> [WORK INSTRUCTION] Copy out the entries that follow, unchanged.

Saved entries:
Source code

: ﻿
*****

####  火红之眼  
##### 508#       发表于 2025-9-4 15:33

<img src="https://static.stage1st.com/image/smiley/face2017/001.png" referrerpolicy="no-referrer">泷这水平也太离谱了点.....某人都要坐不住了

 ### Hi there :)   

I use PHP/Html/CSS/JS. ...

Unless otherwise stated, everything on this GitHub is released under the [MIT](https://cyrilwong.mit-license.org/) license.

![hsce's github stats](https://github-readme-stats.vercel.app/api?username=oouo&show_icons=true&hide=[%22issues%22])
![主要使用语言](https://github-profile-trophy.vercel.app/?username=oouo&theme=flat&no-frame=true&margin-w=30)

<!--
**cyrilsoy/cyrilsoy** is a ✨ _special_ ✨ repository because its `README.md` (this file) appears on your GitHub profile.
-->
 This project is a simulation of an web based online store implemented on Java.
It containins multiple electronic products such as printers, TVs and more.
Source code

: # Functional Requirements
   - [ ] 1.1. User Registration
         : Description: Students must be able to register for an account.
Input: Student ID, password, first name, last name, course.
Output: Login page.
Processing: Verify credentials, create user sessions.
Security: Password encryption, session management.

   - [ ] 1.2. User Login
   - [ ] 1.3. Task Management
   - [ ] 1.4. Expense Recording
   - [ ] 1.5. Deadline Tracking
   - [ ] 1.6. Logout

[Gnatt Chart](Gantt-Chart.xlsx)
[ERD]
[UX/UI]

> [RESULT OF THIS EXERCISE]
Source code

: ﻿
*****

####  火红之眼  
##### 508#       发表于 2025-9-4 15:33

<img src="https://static.stage1st.com/image/smiley/face2017/001.png" referrerpolicy="no-referrer">泷这水平也太离谱了点.....某人都要坐不住了

 ### Hi there :)   

I use PHP/Html/CSS/JS. ...

Unless otherwise stated, everything on this GitHub is released under the [MIT](https://cyrilwong.mit-license.org/) license.

![hsce's github stats](https://github-readme-stats.vercel.app/api?username=oouo&show_icons=true&hide=[%22issues%22])
![主要使用语言](https://github-profile-trophy.vercel.app/?username=oouo&theme=flat&no-frame=true&margin-w=30)

<!--
**cyrilsoy/cyrilsoy** is a ✨ _special_ ✨ repository because its `README.md` (this file) appears on your GitHub profile.
-->
 This project is a simulation of an web based online store implemented on Java.
It containins multiple electronic products such as printers, TVs and more.
Source code

: # Functional Requirements
   - [ ] 1.1. User Registration
         : Description: Students must be able to register for an account.
Input: Student ID, password, first name, last name, course.
Output: Login page.
Processing: Verify credentials, create user sessions.
Security: Password encryption, session management.

   - [ ] 1.2. User Login
   - [ ] 1.3. Task Management
   - [ ] 1.4. Expense Recording
   - [ ] 1.5. Deadline Tracking
   - [ ] 1.6. Logout

[Gnatt Chart](Gantt-Chart.xlsx)
[ERD]
[UX/UI]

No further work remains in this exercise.